Check out the geomerative library. It has a way to check whether the mouse is inside any SVG shape. I can't remember off the top of my head but it works something like you make a shape:
myShape = RG.loadShape("shape.svg");
and a point:
RPoint p = new RPoint(mouseX, mouseY);
and the boolean function contains() will tell you if the point is inside the shape:
myShape.contains(p);
It's better to use a mathematical formula than pixel-by-pixel checking of the mouse position (it's much faster, and involves less code).
For a perfect circle, you can calculate the Euclidean distance using Pythagoras' theorem. Assume your circle is centred at position (circleX,circleY), and has a radius (not diameter) of circleR. You can check if the mouse is over the circle like this:
if(sq(mouseX-circleX)+sq(mouseY-circleY) <= sq(circleR)) {
// mouse is over circle
} else {
// mouse is not over circle
}
This approach basically imagines a right-angled triangle, where the hypotenuse (the longest side) runs from the centre of the circle to the mouse position. It uses Pythagoras' theorem to calculate the length of that hypotenuse, and if it's less than the circle's radius then the mouse is inside the circle. (It includes a slight optimisation though -- it's comparing squares to avoid doing a square root, as that can be comparatively slow.)

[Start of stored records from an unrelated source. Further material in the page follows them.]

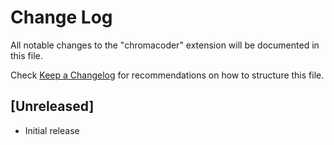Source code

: # Change Log
All notable changes to the "chromacoder" extension will be documented in this file.

Check [Keep a Changelog](http://keepachangelog.com/) for recommendations on how to structure this file.

## [Unreleased]
- Initial release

An alternative to my original mathematical answer also occurred to me. If you can afford the memory and processing power of drawing all your UI elements twice then you can get good results by using a secondary buffer.
The principle involves having an off-screen graphics buffer (e.g. using PGraphics). It must be exactly the same size as the main display, and have anti-aliasing disabled. Draw all your interactive UI elements (buttons etc.) to this buffer. However, instead of drawing them the normal way, give each one a unique colour which it uses for fill and stroke (don't add any text or images... just solid colours). For example, one button might be entirely red, and another entirely green. Any other RGB value works, as long as each item has a unique colour. Make sure the background has a unique colour too.
The user never sees that buffer, so don't draw it to the screen (unless you're debugging or something). When you want to detect what item the mouse is over, just lookup the mouse position on that off-screen buffer. Get the pixel colour at that location, and match it to the UI element.
After you've done all that, just go ahead and draw everything to the main display as normal.
It's worth noting that you can cut-down the processing time of this approach a lot if your UI elements never (or rarely) move. You only need to redraw the secondary buffer when something appears/disappears, animates, or changes size/position.